Utilization of bioreactors to regenerate tissues outside the body has been intensely investigated in functional tissue engineering.  Different configurations of bioreactors have been explored to regenerate tissues including flow-through (also referred as transverse flow), parallel-flow, rotating wall, and microgravity.  For regenerating large tissues, flow-through and parallel-flow configurations are preferred due to uniform support offered to the scaffold.  However, transport characteristics in high aspect ratio scaffolds (for example, 100 mm diameter and 2 mm thick) during tissue regeneration are not well understood. 

In this study, two designs i) flow-through (Design 6) and ii) parallel flow (Design 8) reactors were utilized to analyze the effect of tissue development.  First both designs were simulated using COMSOL 3.5 Multiphysics (COMSOL, Inc., Burlington, MA) with properties of 2%-2% chitosan-gelatin porous structures, similar to previous publication [1].  The fluid flow was defined by Brinkman equation on the porous regions using pore characteristics of Chitosan-Gelatin scaffold formed at -80°C (55 µm and 318 pores/mm²).  These results were then compared with experiments performed using similar dimension reactors that could hold 100 mm diameter and 2 mm porous structures.  Pressure drop values across the reactor were calculated at flow rates 5 mL/min to 25 mL/min with 5 mL/min increment.  At low flow rates experimental results were in agreement with the simulation results for both reactor configurations.  However, increased flow rate in Design 6, showed channeling at circumference of the reactor leading to lower pressure drop relative to simulation. 

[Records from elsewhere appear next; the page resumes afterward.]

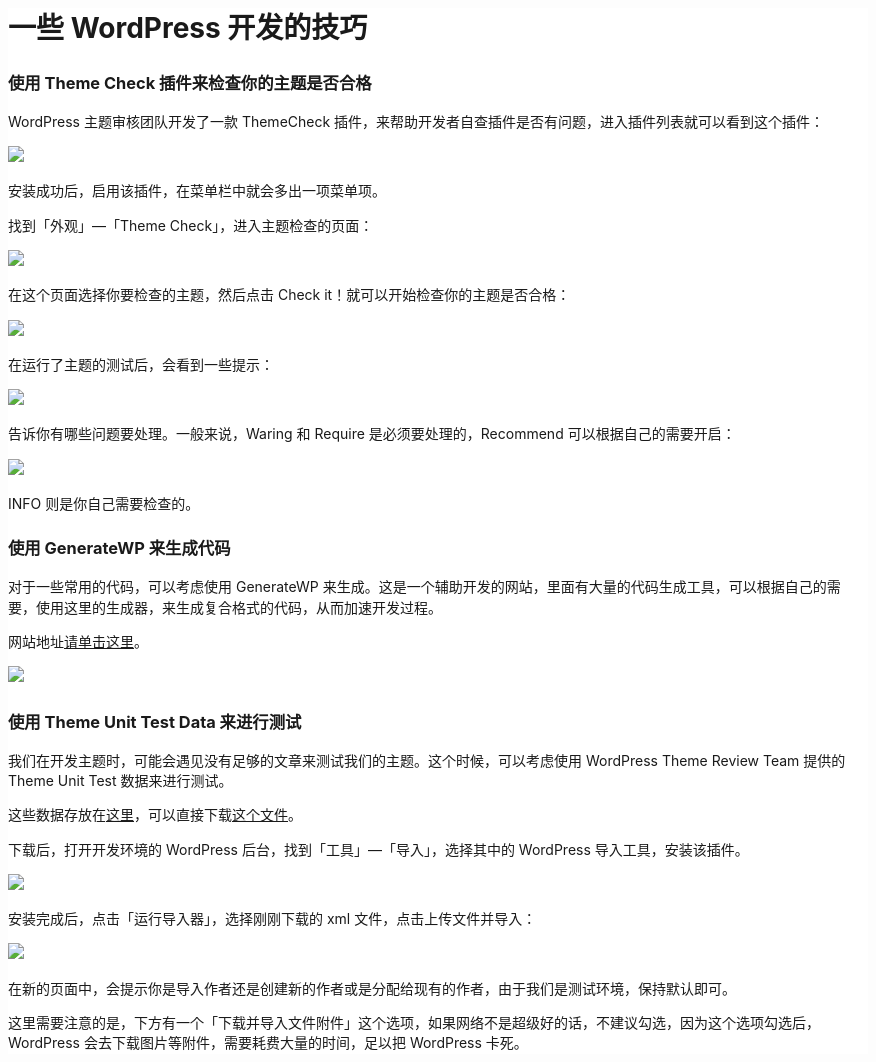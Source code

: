 # 一些 WordPress 开发的技巧

### 使用 Theme Check 插件来检查你的主题是否合格

WordPress 主题审核团队开发了一款 ThemeCheck 插件，来帮助开发者自查插件是否有问题，进入插件列表就可以看到这个插件：

![](https://postimg.aliavv.com/mbp/jnbdu.jpg)

安装成功后，启用该插件，在菜单栏中就会多出一项菜单项。

找到「外观」—「Theme Check」，进入主题检查的页面：

![](https://postimg.aliavv.com/mbp/fjzc9.jpg)

在这个页面选择你要检查的主题，然后点击 Check it！就可以开始检查你的主题是否合格：

![](https://postimg.aliavv.com/mbp/69o0a.jpg)

在运行了主题的测试后，会看到一些提示：

![](https://postimg.aliavv.com/mbp/rl6qw.jpg)

告诉你有哪些问题要处理。一般来说，Waring 和 Require 是必须要处理的，Recommend 可以根据自己的需要开启：

![](https://postimg.aliavv.com/mbp/ad2l1.jpg)

INFO 则是你自己需要检查的。

### 使用 GenerateWP 来生成代码

对于一些常用的代码，可以考虑使用 GenerateWP 来生成。这是一个辅助开发的网站，里面有大量的代码生成工具，可以根据自己的需要，使用这里的生成器，来生成复合格式的代码，从而加速开发过程。

网站地址[请单击这里](https://generatewp.com/generator/)。

![](https://postimg.aliavv.com/mbp/xj3rm.jpg)

### 使用 Theme Unit Test Data 来进行测试

我们在开发主题时，可能会遇见没有足够的文章来测试我们的主题。这个时候，可以考虑使用 WordPress Theme Review Team 提供的 Theme Unit Test 数据来进行测试。

这些数据存放在[这里](https://github.com/WPTRT/theme-unit-test)，可以直接下载[这个文件](https://raw.githubusercontent.com/WPTRT/theme-unit-test/master/themeunittestdata.wordpress.xml)。

下载后，打开开发环境的 WordPress 后台，找到「工具」—「导入」，选择其中的 WordPress 导入工具，安装该插件。

![](https://postimg.aliavv.com/mbp/1tp0o.jpg)

安装完成后，点击「运行导入器」，选择刚刚下载的 xml 文件，点击上传文件并导入：

![](https://postimg.aliavv.com/mbp/82u23.jpg)

在新的页面中，会提示你是导入作者还是创建新的作者或是分配给现有的作者，由于我们是测试环境，保持默认即可。

这里需要注意的是，下方有一个「下载并导入文件附件」这个选项，如果网络不是超级好的话，不建议勾选，因为这个选项勾选后，WordPress 会去下载图片等附件，需要耗费大量的时间，足以把 WordPress 卡死。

Since effective diffusivity data for oxygen and glucose through different chitosan gelatin porous structures was unavailable in literature, effective diffusivity of glucose was experimentally determined using custom-built apparatus.  The pore size of scaffolds with different composition was also obtained from experiments using scanning electron micrographs.  The experimental results were then used for computer simulation, to study nutrient distribution and consumption by smooth muscle cells across the scaffold for both reactors.  To understand whether nutrient transfer is limited by diffusion or convection, Peclet number inside the scaffold were determined.  Velocities obtained from simulations along with diffusivity values from experiment were used to calculate Peclet number for both reactors.  These results showed that Design 6 is convective flow dominant whereas Design 8 is diffusion-dependent.  In Design 6, highest flow rate that can be used depend on mechanical strength of the porous scaffold.  While in Design 8, reduced porosity (<20%) significantly restricted nutrient distribution.  In order to enhance nutrient distribution, additional inlets and outlets were included into the reactor.  These new designs improved nutrient distribution for 2 mm scaffolds with variable cell densities.  However, it was found that parallel-flow configuration is not suitable for porous structures greater than 4 mm thick scaffolds, especially at very low porosities. 

References

[1] Devarapalli M, Lawrence BJ, Madihally SV.  Modeling Nutrient Consumptions in Large Flow-Through Bioreactors for Tissue Engineering.  Biotechnology/ Bioengineering. 103(5):1003-1015, 2009.